Issuer Credit Research

Orient Securities Issuer Summary

Issuer: Orient Securities | Document: Issuer Summary | Date: 2026-05-21

Report date: 2026-05-21
Issuer: Orient Securities Company Limited
Coverage ticker / market identifier: ORSECH
Sector: China securities / capital markets
Primary credit focus: Orient Securities Company Limited の連結発行体信用、上海市系株主・支援期待、証券会社型の市場・流動性リスク、Orient ZhiSheng Limited などのオフショアSPV保証債構造、上海証券取得案

Note: ORSECH は本稿のカバレッジ上のティッカー / 市場識別子であり、個別債券の legal issuer identifier ではない。個別債券では、発行体、保証人、保証範囲、準拠法、期限の利益喪失、cross default、change of control、税務・外貨送金制約を別途確認する。

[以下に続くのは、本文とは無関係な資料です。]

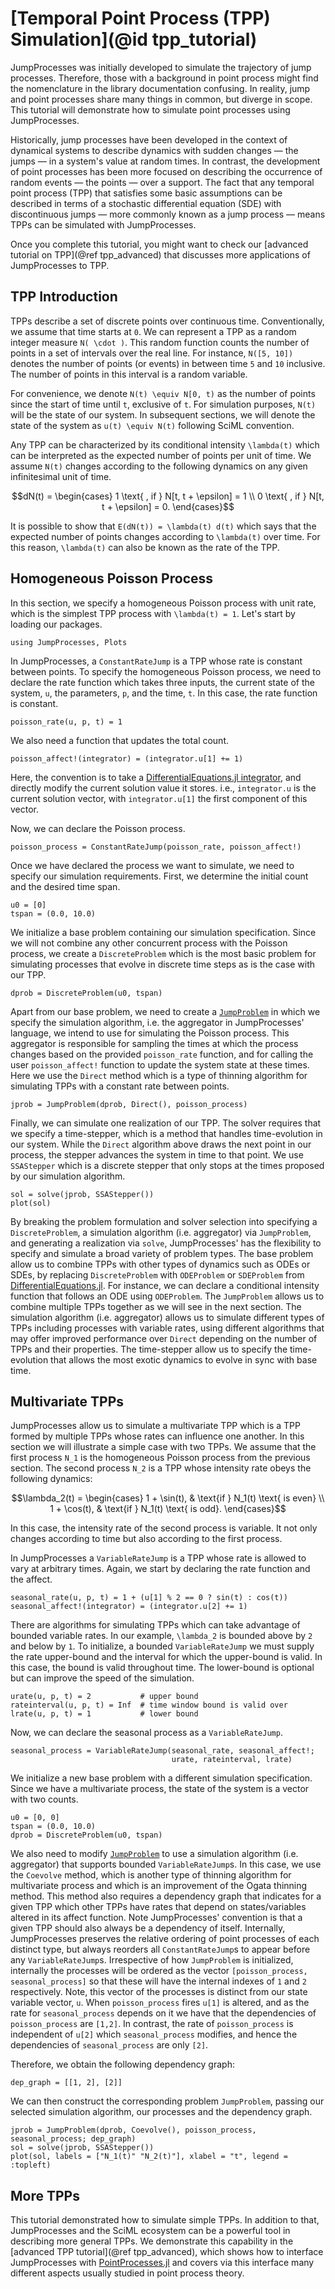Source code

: # [Temporal Point Process (TPP) Simulation](@id tpp_tutorial)

JumpProcesses was initially developed to simulate the trajectory of jump
processes. Therefore, those with a background in point process might find
the nomenclature in the library documentation confusing. In reality, jump
and point processes share many things in common, but diverge in scope.
This tutorial will demonstrate how to simulate point processes using
JumpProcesses.

Historically, jump processes have been developed in the context of dynamical
systems to describe dynamics with sudden changes — the jumps — in a system's
value at random times. In contrast, the development of point processes has been
more focused on describing the occurrence of random events — the points — over
a support. The fact that any temporal point process (TPP) that satisfies some
basic assumptions can be described in terms of a stochastic differential
equation (SDE) with discontinuous jumps — more commonly known as a jump process
— means TPPs can be simulated with JumpProcesses.

Once you complete this tutorial, you might want to check our [advanced
tutorial on TPP](@ref tpp_advanced) that discusses more applications of
JumpProcesses to TPP.

## TPP Introduction

TPPs describe a set of discrete points over continuous time.
Conventionally, we assume that time starts at ``0``. We can represent
a TPP as a random integer measure ``N( \cdot )``. This random function
counts the number of points in a set of intervals over the real line. For
instance, ``N([5, 10])`` denotes the number of points (or events) in
between time ``5`` and ``10`` inclusive. The number of points in this
interval is a random variable.

For convenience, we denote ``N(t) \equiv N[0, t)`` as the number of points
since the start of time until ``t``, exclusive of ``t``. For simulation
purposes, ``N(t)`` will be the state of our system. In subsequent
sections, we will denote the state of the system as ``u(t) \equiv N(t)``
following SciML convention.

Any TPP can be characterized by its conditional intensity ``\lambda(t)``
which can be interpreted as the expected number of points per unit of
time. We assume ``N(t)`` changes according to the following dynamics on
any given infinitesimal unit of time.

```math
dN(t) = \begin{cases}
  1 \text{ , if } N[t, t + \epsilon] = 1 \\
  0 \text{ , if } N[t, t + \epsilon] = 0.
\end{cases}
```

It is possible to show that ``E(dN(t)) = \lambda(t) d(t)`` which
says that the expected number of points changes according to
``\lambda(t)`` over time. For this reason, ``\lambda(t)`` can also be
known as the rate of the TPP.

## Homogeneous Poisson Process

In this section, we specify a homogeneous Poisson process with unit rate,
which is the simplest TPP process with ``\lambda(t) = 1``. Let's start by
loading our packages.

```@example tpp-tutorial
using JumpProcesses, Plots
```

In JumpProcesses, a `ConstantRateJump` is a TPP whose rate is constant
between points. To specify the homogeneous Poisson process, we need to
declare the rate function which takes three inputs, the current state of
the system, `u`, the parameters, `p`, and the time, `t`. In this case, the
rate function is constant.

```@example tpp-tutorial
poisson_rate(u, p, t) = 1
```

We also need a function that updates the total count.

```@example tpp-tutorial
poisson_affect!(integrator) = (integrator.u[1] += 1)
```

Here, the convention is to take a [DifferentialEquations.jl
integrator](https://docs.sciml.ai/DiffEqDocs/stable/basics/integrator/),
and directly modify the current solution value it stores. i.e.,
`integrator.u` is the current solution vector, with `integrator.u[1]` the
first component of this vector.

Now, we can declare the Poisson process.

```@example tpp-tutorial
poisson_process = ConstantRateJump(poisson_rate, poisson_affect!)
```

Once we have declared the process we want to simulate, we need to specify
our simulation requirements. First, we determine the initial count and the
desired time span.

```@example tpp-tutorial
u0 = [0]
tspan = (0.0, 10.0)
```

We initialize a base problem containing our simulation specification.
Since we will not combine any other concurrent process with the Poisson
process, we create a `DiscreteProblem` which is the most basic problem for
simulating processes that evolve in discrete time steps as is the case
with our TPP.

```@example tpp-tutorial
dprob = DiscreteProblem(u0, tspan)
```

Apart from our base problem, we need to create a [`JumpProblem`](@ref) in which
we specify the simulation algorithm, i.e. the aggregator in JumpProcesses'
language, we intend to use for simulating the Poisson process. This aggregator
is responsible for sampling the times at which the process changes based on the
provided `poisson_rate` function, and for calling the user `poisson_affect!`
function to update the system state at these times. Here we use the `Direct`
method which is a type of thinning algorithm for simulating TPPs with a constant
rate between points.

```@example tpp-tutorial
jprob = JumpProblem(dprob, Direct(), poisson_process)
```

Finally, we can simulate one realization of our TPP. The solver requires that we
specify a time-stepper, which is a method that handles time-evolution in our
system. While the `Direct` algorithm above draws the next point in our process,
the stepper advances the system in time to that point. We use `SSAStepper` which
is a discrete stepper that only stops at the times proposed by our simulation
algorithm.

```@example tpp-tutorial
sol = solve(jprob, SSAStepper())
plot(sol)
```

By breaking the problem formulation and solver selection into specifying a
`DiscreteProblem`, a simulation algorithm (i.e. aggregator) via `JumpProblem`,
and generating a realization via `solve`, JumpProcesses' has the flexibility to
specify and simulate a broad variety of problem types. The base problem allow us
to combine TPPs with other types of dynamics such as ODEs or SDEs, by replacing
`DiscreteProblem` with `ODEProblem` or `SDEProblem` from
[DifferentialEquations.jl](https://docs.sciml.ai/DiffEqDocs/stable/). For
instance, we can declare a conditional intensity function that follows an ODE
using `ODEProblem`. The `JumpProblem` allows us to combine multiple TPPs
together as we will see in the next section. The simulation algorithm (i.e.
aggregator) allows us to simulate different types of TPPs including processes
with variable rates, using different algorithms that may offer improved
performance over `Direct` depending on the number of TPPs and their properties.
The time-stepper allow us to specify the time-evolution that allows the most
exotic dynamics to evolve in sync with base time.

## Multivariate TPPs

JumpProcesses allow us to simulate a multivariate TPP which is a TPP formed
by multiple TPPs whose rates can influence one another. In this section we
will illustrate a simple case with two TPPs. We assume that the first
process ``N_1`` is the homogeneous Poisson process from the previous
section. The second process ``N_2`` is a TPP whose intensity rate obeys
the following dynamics:

```math
\lambda_2(t) = \begin{cases}
  1 + \sin(t), & \text{if } N_1(t) \text{ is even} \\
  1 + \cos(t), & \text{if } N_1(t) \text{ is odd}.
\end{cases}
```

In this case, the intensity rate of the second process is variable. It not
only changes according to time but also according to the first process.

In JumpProcesses a `VariableRateJump` is a TPP whose rate is allowed to vary at
arbitrary times. Again, we start by declaring the rate function and the affect.

```@example tpp-tutorial
seasonal_rate(u, p, t) = 1 + (u[1] % 2 == 0 ? sin(t) : cos(t))
seasonal_affect!(integrator) = (integrator.u[2] += 1)
```

There are algorithms for simulating TPPs which can take
advantage of bounded variable rates. In our example, ``\lambda_2`` is
bounded above by ``2`` and below by ``1``. To initialize, a bounded
`VariableRateJump` we must supply the rate upper-bound and the
interval for which the upper-bound is valid. In this case, the bound is
valid throughout time. The lower-bound is optional but can improve the
speed of the simulation.

```@example tpp-tutorial
urate(u, p, t) = 2           # upper bound
rateinterval(u, p, t) = Inf  # time window bound is valid over
lrate(u, p, t) = 1           # lower bound
```

Now, we can declare the seasonal process as a `VariableRateJump`.

```@example tpp-tutorial
seasonal_process = VariableRateJump(seasonal_rate, seasonal_affect!;
                                    urate, rateinterval, lrate)
```

We initialize a new base problem with a different simulation
specification. Since we have a multivariate process, the state of the
system is a vector with two counts.

```@example tpp-tutorial
u0 = [0, 0]
tspan = (0.0, 10.0)
dprob = DiscreteProblem(u0, tspan)
```

We also need to modify [`JumpProblem`](@ref) to use a simulation algorithm (i.e.
aggregator) that supports bounded `VariableRateJump`s. In this case, we use the
`Coevolve` method, which is another type of thinning algorithm for multivariate
process and which is an improvement of the Ogata thinning method. This method
also requires a dependency graph that indicates for a given TPP which other TPPs
have rates that depend on states/variables altered in its affect function. Note
JumpProcesses' convention is that a given TPP should also always be a dependency
of itself. Internally, JumpProcesses preserves the relative ordering of point
processes of each distinct type, but always reorders all `ConstantRateJump`s to
appear before any `VariableRateJump`s. Irrespective of how `JumpProblem` is
initialized, internally the processes will be ordered as the vector
`[poisson_process, seasonal_process]` so that these will have the internal
indexes of `1` and `2` respectively. Note, this vector of the processes is
distinct from our state variable vector, `u`. When `poisson_process` fires
`u[1]` is altered, and as the rate for `seasonal_process` depends on it we have
that the dependencies of `poisson_process` are `[1,2]`. In contrast, the rate of
`poisson_process` is independent of `u[2]` which `seasonal_process` modifies,
and hence the dependencies of `seasonal_process` are only `[2]`.

Therefore, we obtain the following dependency graph:

```@example tpp-tutorial
dep_graph = [[1, 2], [2]]
```

We can then construct the corresponding problem `JumpProblem`, passing our
selected simulation algorithm, our processes and
the dependency graph.

```@example tpp-tutorial
jprob = JumpProblem(dprob, Coevolve(), poisson_process, seasonal_process; dep_graph)
sol = solve(jprob, SSAStepper())
plot(sol, labels = ["N_1(t)" "N_2(t)"], xlabel = "t", legend = :topleft)
```

## More TPPs

This tutorial demonstrated how to simulate simple TPPs. In addition to that,
JumpProcesses and the SciML ecosystem can be a powerful tool in describing more
general TPPs. We demonstrate this capability in the [advanced TPP tutorial](@ref
tpp_advanced), which shows how to interface JumpProcesses with
[PointProcesses.jl](https://github.com/gdalle/PointProcesses.jl) and covers via
this interface many different aspects usually studied in point process theory.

1. Business Snapshot and Recent Developments

Orient Securities Company Limited(以下、Orient Securities)は、中国・上海を地盤とするA+H上場の総合証券会社である。信用分析上の出発点は、同社を商業銀行ではなく、市場型金融発行体として見ることである。収益源は、証券仲介、信用取引、投資銀行、自己勘定・販売取引、資産管理、先物、香港・海外証券業務にまたがる。貸出・預金・信用コストを中心に見る銀行クレジットではなく、株式・債券・デリバティブ市場、顧客売買、投資銀行案件、金融資産評価、レポ・短期調達、顧客担保、親会社ネットキャピタル規制に左右される証券会社クレジットである。

会社像を一言でいえば、Orient Securities は「上海市系の支援期待を持つ中国上位証券グループ」だが、「政府保証付き金融機関」ではない。2025年末時点で最大株主は Shenergy (Group) Company Limited で、直接・間接を合わせた持分は26.63%である。一方、会社は支配株主および実質支配者がいないと開示している。したがって、Shenergy、上海市国有資本、上海市政府との関係は、格付や市場アクセスを支える支援期待として重要だが、全債務への明示保証や、個別オフショア債券への無条件の政府保証とは別のものとして扱う必要がある。

2025年の業績は、同社の信用力を短期的に支える材料になった。2025年年報では、総収入・その他収入は RMB25.477bn、営業収益は RMB15.358bn、親会社株主帰属純利益は RMB5.634bn、親会社株主帰属純利益から非経常損益を除いた利益は RMB5.507bnだった。2024年の親会社株主帰属純利益 RMB3.350bn から大きく増え、証券市場の回復、投資収益、手数料収入、信用減損の減少が利益を押し上げた。ただし、証券会社の利益回復は市場環境に依存しやすい。2025年の利益をそのまま平常利益として固定せず、自己勘定と顧客フローが弱い局面でも、資本、流動性、調達を維持できるかを見るべきである。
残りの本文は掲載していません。